Y Jesús responde: "Dichosos más bien los que escuchan la palabra de Dios y el que la observa.
Jesús responde
              -  que la fe no es un privilegio,
              -  que la fe no pertenece a la persona,
              -  que no se hereda la fe.



Incluso aunque mi madre y mi padre hayan hecho todo lo posible para abrirme a la fe, no son ellos los que me dan la fe.

               - Es una opción libre.

                                        
                                          

En Occidente hay muchísimos padres cristianos que lo han hecho todo para abrir los caminos del Evangelio a sus hijos, y hoy éstos lo han dejado todo de lado, ya no creen en nada. Es cierto que para los padres es doloroso, les hace daño. Pero también ahí se ve claro que la fe es libre y que no se transmite por la amenaza.

              -  La fe es una opción del corazón.
                               Una opción de la vida.
               - La fe no puede ser obligatoria.

Ahí se ve la diferencia entre la religión y la fe.

Durante mucho tiempo, en Occidente, la religión católica ha sido una religión de Estado. La fe no es eso.

              - La fe es libre.
              - La fe es siempre una opción del corazón y no una opción de gobierno.
              - La fe es siempre una persona. Ella hace a la persona.



La paz y la reconciliación no pueden hacerse por ley, por decreto. Sólo pueden hacerse de corazón. No son herencias. Son conversiones del corazón. No pueden ser obligatorias. Son siempre libres. Es una opción libre.

           
Comprendan ahora la importancia del Guidismo, y de un Guidismo católico, porque la fe es libre y el Guidismo es una opción de libertad, una educación para elegir.

La libertad no es tener todos los derechos. La libertad es una opción,
la del hombre que es imagen de Dios, amado por Dios, creado por Dios. 

Cada hombre, cada mujer, cada niño, son imágenes de Dios.

Si Jesús dice a la mujer que tomó la palabra para cantar las alabanzas de su madre "Dichosos más bien los que escuchan la palabra de Dios", no es porque no esté de acuerdo con su madre, sino porque quiere señalar que su madre no es un privilegio. La Paz no puede ser un privilegio. La reconciliación no puede ser un privilegio.

La fe pertenece a todo el mundo, no está reservada a un pueblo, a una etnia, a los que tienen dinero.

 ¡Todo el mundo tiene derecho a la fe! ¡Dios es de todos! Puesto que decimos Padre Nuestro, ¡es el Padre Nuestro de Todos! Y Jesús responde: "Dichosos más bien los que escuchan la palabra de Dios y la guardan".

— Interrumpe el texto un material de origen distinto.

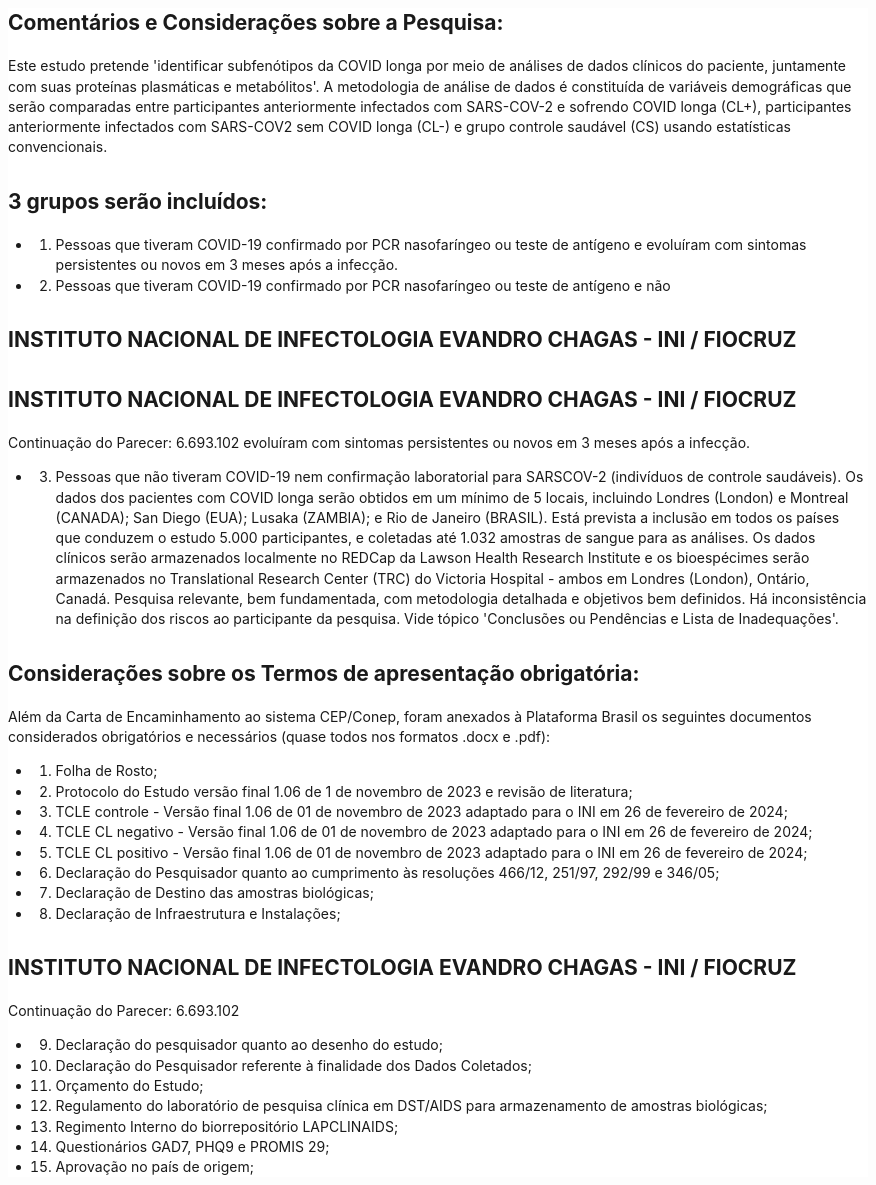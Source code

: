 ## Comentários e Considerações sobre a Pesquisa:
Este estudo pretende 'identificar subfenótipos da COVID longa por meio de análises de dados clínicos do paciente, juntamente com suas proteínas plasmáticas e metabólitos'. A metodologia de análise de dados é constituída de variáveis demográficas que serão comparadas entre participantes anteriormente infectados com SARS-COV-2 e sofrendo COVID longa (CL+), participantes anteriormente infectados com SARS-COV2 sem COVID longa (CL-) e grupo controle saudável (CS) usando estatísticas convencionais.

## 3 grupos serão incluídos:
- 1. Pessoas que tiveram COVID-19 confirmado por PCR nasofaríngeo ou teste de antígeno e evoluíram com sintomas persistentes ou novos em 3 meses após a infecção.
- 2. Pessoas que tiveram COVID-19 confirmado por PCR nasofaríngeo ou teste de antígeno e não

## INSTITUTO NACIONAL DE INFECTOLOGIA EVANDRO CHAGAS - INI / FIOCRUZ

## INSTITUTO NACIONAL DE INFECTOLOGIA EVANDRO CHAGAS - INI / FIOCRUZ
Continuação do Parecer: 6.693.102
evoluíram com sintomas persistentes ou novos em 3 meses após a infecção.
- 3. Pessoas que não tiveram COVID-19 nem confirmação laboratorial para SARSCOV-2 (indivíduos de controle saudáveis).
Os dados dos pacientes com COVID longa serão obtidos em um mínimo de 5 locais, incluindo Londres (London) e Montreal (CANADA); San Diego (EUA); Lusaka (ZAMBIA); e Rio de Janeiro (BRASIL). Está prevista a inclusão em todos os países que conduzem o estudo 5.000 participantes, e coletadas até 1.032 amostras de sangue para as análises. Os dados clínicos serão armazenados localmente no REDCap da Lawson Health Research Institute e os bioespécimes serão armazenados no Translational Research Center (TRC) do Victoria Hospital - ambos em Londres (London), Ontário, Canadá.
Pesquisa relevante, bem fundamentada, com metodologia detalhada e objetivos bem definidos. Há inconsistência na definição dos riscos ao participante da pesquisa.
Vide tópico 'Conclusões ou Pendências e Lista de Inadequações'.

## Considerações sobre os Termos de apresentação obrigatória:
Além da Carta de Encaminhamento ao sistema CEP/Conep, foram anexados à Plataforma Brasil os seguintes documentos considerados obrigatórios e necessários (quase todos nos formatos .docx e .pdf):
- 1. Folha de Rosto;
- 2. Protocolo do Estudo versão final 1.06 de 1 de novembro de 2023 e revisão de literatura;
- 3. TCLE controle - Versão final 1.06 de 01 de novembro de 2023 adaptado para o INI em 26 de fevereiro de 2024;
- 4. TCLE CL negativo - Versão final 1.06 de 01 de novembro de 2023 adaptado para o INI em 26 de fevereiro de 2024;
- 5. TCLE CL positivo - Versão final 1.06 de 01 de novembro de 2023 adaptado para o INI em 26 de fevereiro de 2024;
- 6. Declaração do Pesquisador quanto ao cumprimento às resoluções 466/12, 251/97, 292/99 e 346/05;
- 7. Declaração de Destino das amostras biológicas;
- 8. Declaração de Infraestrutura e Instalações;

## INSTITUTO NACIONAL DE INFECTOLOGIA EVANDRO CHAGAS - INI / FIOCRUZ
Continuação do Parecer: 6.693.102
- 9. Declaração do pesquisador quanto ao desenho do estudo;
- 10. Declaração do Pesquisador referente à finalidade dos Dados Coletados;
- 11. Orçamento do Estudo;
- 12. Regulamento do laboratório de pesquisa clínica em DST/AIDS para armazenamento de amostras biológicas;
- 13. Regimento Interno do biorrepositório LAPCLINAIDS;
- 14. Questionários GAD7, PHQ9 e PROMIS 29;
- 15. Aprovação no país de origem;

¡Dichosos los que escuchan!. No "dichosos los que predican", los que saben, los que hablan.¡Dichosos los que escuchan!

La palabra de Dios está en libertad. En este momento está en la calle, recorre el mundo, cae bajo los ojos. Estoy delante. No la esperaba.

La palabra de Dios está entre nosotros. No es prisionera de la Iglesia. Toma los caminos que quiere para despertarme cuando quiere.

¡Dichosos los que escuchan la palabra de Dios!


Desde el principio hemos dicho que el Perdón, la Reconciliación, la Paz, son la escucha.

Yo no entro en la paz con mi revólver, con todas mis certezas, con mi cuenta bancaria. Para entrar en la paz hay que descalzarse, descalzarse el corazón. En la fe se entra con los pies descalzos.

¡Dichosos los que escuchan la palabra de Dios y la viven!

Esta mañana, cuando anuncio la palabra de Dios, toda la jornada va a estar con nosotros, va a plantearnos interrogantes; va a decirnos montones de cosas, va a ayudarnos a reflexionar, va a llevarnos lejos por los caminos de la paz, de la reconciliación, por los caminos del corazón.